(Dataset records)
-------
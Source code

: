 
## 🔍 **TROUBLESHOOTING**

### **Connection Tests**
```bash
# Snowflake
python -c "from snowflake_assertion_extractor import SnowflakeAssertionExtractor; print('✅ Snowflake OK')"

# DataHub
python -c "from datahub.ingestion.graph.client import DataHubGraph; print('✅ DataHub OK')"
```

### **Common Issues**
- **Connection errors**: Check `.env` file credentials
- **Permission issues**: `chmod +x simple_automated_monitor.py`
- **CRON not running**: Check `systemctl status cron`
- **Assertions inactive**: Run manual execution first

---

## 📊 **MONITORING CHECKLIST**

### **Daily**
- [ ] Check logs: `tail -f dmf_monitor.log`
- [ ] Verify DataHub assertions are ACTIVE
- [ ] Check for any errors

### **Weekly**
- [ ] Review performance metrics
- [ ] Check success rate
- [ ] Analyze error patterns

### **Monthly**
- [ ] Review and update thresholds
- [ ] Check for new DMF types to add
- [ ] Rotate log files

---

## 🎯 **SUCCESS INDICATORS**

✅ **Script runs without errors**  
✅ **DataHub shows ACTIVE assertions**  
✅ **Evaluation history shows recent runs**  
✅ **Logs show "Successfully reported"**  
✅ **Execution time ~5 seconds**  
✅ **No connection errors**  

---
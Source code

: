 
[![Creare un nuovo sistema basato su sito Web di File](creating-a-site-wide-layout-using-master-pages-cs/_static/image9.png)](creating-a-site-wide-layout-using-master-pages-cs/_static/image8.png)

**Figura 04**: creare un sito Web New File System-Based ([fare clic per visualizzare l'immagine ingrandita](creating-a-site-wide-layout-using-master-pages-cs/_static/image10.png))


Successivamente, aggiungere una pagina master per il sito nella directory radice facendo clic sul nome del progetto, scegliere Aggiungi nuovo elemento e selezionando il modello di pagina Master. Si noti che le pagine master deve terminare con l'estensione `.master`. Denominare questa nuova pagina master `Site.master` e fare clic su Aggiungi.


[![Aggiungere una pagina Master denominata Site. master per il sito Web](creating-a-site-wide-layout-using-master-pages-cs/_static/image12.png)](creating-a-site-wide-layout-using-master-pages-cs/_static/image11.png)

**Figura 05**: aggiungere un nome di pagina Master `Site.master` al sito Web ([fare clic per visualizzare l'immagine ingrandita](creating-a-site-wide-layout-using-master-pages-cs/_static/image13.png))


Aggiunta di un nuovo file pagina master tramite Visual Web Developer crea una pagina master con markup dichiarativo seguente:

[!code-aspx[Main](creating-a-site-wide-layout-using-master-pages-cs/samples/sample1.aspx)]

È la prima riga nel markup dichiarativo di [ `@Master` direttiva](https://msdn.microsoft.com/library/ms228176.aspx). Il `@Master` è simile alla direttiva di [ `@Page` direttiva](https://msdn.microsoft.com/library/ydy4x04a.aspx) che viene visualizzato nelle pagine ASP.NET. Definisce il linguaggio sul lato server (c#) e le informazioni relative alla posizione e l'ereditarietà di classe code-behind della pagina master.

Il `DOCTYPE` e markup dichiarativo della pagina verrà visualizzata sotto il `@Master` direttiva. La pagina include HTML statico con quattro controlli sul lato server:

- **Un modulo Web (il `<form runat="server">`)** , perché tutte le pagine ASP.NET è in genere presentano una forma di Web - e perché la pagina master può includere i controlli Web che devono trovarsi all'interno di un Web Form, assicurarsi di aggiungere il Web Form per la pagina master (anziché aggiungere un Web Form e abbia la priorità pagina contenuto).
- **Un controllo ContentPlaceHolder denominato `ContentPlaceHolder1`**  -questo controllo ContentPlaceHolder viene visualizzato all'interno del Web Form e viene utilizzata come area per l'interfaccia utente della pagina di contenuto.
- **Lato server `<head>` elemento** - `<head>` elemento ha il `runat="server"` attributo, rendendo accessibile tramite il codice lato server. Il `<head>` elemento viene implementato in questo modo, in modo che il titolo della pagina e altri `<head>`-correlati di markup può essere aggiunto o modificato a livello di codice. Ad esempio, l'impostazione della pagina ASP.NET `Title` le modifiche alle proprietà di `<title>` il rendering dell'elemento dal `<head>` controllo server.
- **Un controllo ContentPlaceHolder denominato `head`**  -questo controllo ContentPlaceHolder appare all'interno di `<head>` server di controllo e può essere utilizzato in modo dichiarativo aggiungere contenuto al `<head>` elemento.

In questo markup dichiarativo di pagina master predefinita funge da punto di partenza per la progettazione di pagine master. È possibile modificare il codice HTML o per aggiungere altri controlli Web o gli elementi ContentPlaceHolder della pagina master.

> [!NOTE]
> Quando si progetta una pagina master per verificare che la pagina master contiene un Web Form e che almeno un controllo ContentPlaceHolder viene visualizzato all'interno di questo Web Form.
-------
• [Problem statement] All of the entries must be quoted exactly; please include each one.

• [Response to the task]
Source code

: 
## 🔍 **TROUBLESHOOTING**

### **Connection Tests**
```bash
# Snowflake
python -c "from snowflake_assertion_extractor import SnowflakeAssertionExtractor; print('✅ Snowflake OK')"

# DataHub
python -c "from datahub.ingestion.graph.client import DataHubGraph; print('✅ DataHub OK')"
```

### **Common Issues**
- **Connection errors**: Check `.env` file credentials
- **Permission issues**: `chmod +x simple_automated_monitor.py`
- **CRON not running**: Check `systemctl status cron`
- **Assertions inactive**: Run manual execution first

---

## 📊 **MONITORING CHECKLIST**

### **Daily**
- [ ] Check logs: `tail -f dmf_monitor.log`
- [ ] Verify DataHub assertions are ACTIVE
- [ ] Check for any errors

### **Weekly**
- [ ] Review performance metrics
- [ ] Check success rate
- [ ] Analyze error patterns

### **Monthly**
- [ ] Review and update thresholds
- [ ] Check for new DMF types to add
- [ ] Rotate log files

---

## 🎯 **SUCCESS INDICATORS**

✅ **Script runs without errors**  
✅ **DataHub shows ACTIVE assertions**  
✅ **Evaluation history shows recent runs**  
✅ **Logs show "Successfully reported"**  
✅ **Execution time ~5 seconds**  
✅ **No connection errors**  

---
Source code

: 
[![Creare un nuovo sistema basato su sito Web di File](creating-a-site-wide-layout-using-master-pages-cs/_static/image9.png)](creating-a-site-wide-layout-using-master-pages-cs/_static/image8.png)

**Figura 04**: creare un sito Web New File System-Based ([fare clic per visualizzare l'immagine ingrandita](creating-a-site-wide-layout-using-master-pages-cs/_static/image10.png))


Successivamente, aggiungere una pagina master per il sito nella directory radice facendo clic sul nome del progetto, scegliere Aggiungi nuovo elemento e selezionando il modello di pagina Master. Si noti che le pagine master deve terminare con l'estensione `.master`. Denominare questa nuova pagina master `Site.master` e fare clic su Aggiungi.


[![Aggiungere una pagina Master denominata Site. master per il sito Web](creating-a-site-wide-layout-using-master-pages-cs/_static/image12.png)](creating-a-site-wide-layout-using-master-pages-cs/_static/image11.png)

**Figura 05**: aggiungere un nome di pagina Master `Site.master` al sito Web ([fare clic per visualizzare l'immagine ingrandita](creating-a-site-wide-layout-using-master-pages-cs/_static/image13.png))


Aggiunta di un nuovo file pagina master tramite Visual Web Developer crea una pagina master con markup dichiarativo seguente:

[!code-aspx[Main](creating-a-site-wide-layout-using-master-pages-cs/samples/sample1.aspx)]

È la prima riga nel markup dichiarativo di [ `@Master` direttiva](https://msdn.microsoft.com/library/ms228176.aspx). Il `@Master` è simile alla direttiva di [ `@Page` direttiva](https://msdn.microsoft.com/library/ydy4x04a.aspx) che viene visualizzato nelle pagine ASP.NET. Definisce il linguaggio sul lato server (c#) e le informazioni relative alla posizione e l'ereditarietà di classe code-behind della pagina master.

Il `DOCTYPE` e markup dichiarativo della pagina verrà visualizzata sotto il `@Master` direttiva. La pagina include HTML statico con quattro controlli sul lato server:

- **Un modulo Web (il `<form runat="server">`)** , perché tutte le pagine ASP.NET è in genere presentano una forma di Web - e perché la pagina master può includere i controlli Web che devono trovarsi all'interno di un Web Form, assicurarsi di aggiungere il Web Form per la pagina master (anziché aggiungere un Web Form e abbia la priorità pagina contenuto).
- **Un controllo ContentPlaceHolder denominato `ContentPlaceHolder1`**  -questo controllo ContentPlaceHolder viene visualizzato all'interno del Web Form e viene utilizzata come area per l'interfaccia utente della pagina di contenuto.
- **Lato server `<head>` elemento** - `<head>` elemento ha il `runat="server"` attributo, rendendo accessibile tramite il codice lato server. Il `<head>` elemento viene implementato in questo modo, in modo che il titolo della pagina e altri `<head>`-correlati di markup può essere aggiunto o modificato a livello di codice. Ad esempio, l'impostazione della pagina ASP.NET `Title` le modifiche alle proprietà di `<title>` il rendering dell'elemento dal `<head>` controllo server.
- **Un controllo ContentPlaceHolder denominato `head`**  -questo controllo ContentPlaceHolder appare all'interno di `<head>` server di controllo e può essere utilizzato in modo dichiarativo aggiungere contenuto al `<head>` elemento.

In questo markup dichiarativo di pagina master predefinita funge da punto di partenza per la progettazione di pagine master. È possibile modificare il codice HTML o per aggiungere altri controlli Web o gli elementi ContentPlaceHolder della pagina master.

> [!NOTE]
> Quando si progetta una pagina master per verificare che la pagina master contiene un Web Form e che almeno un controllo ContentPlaceHolder viene visualizzato all'interno di questo Web Form.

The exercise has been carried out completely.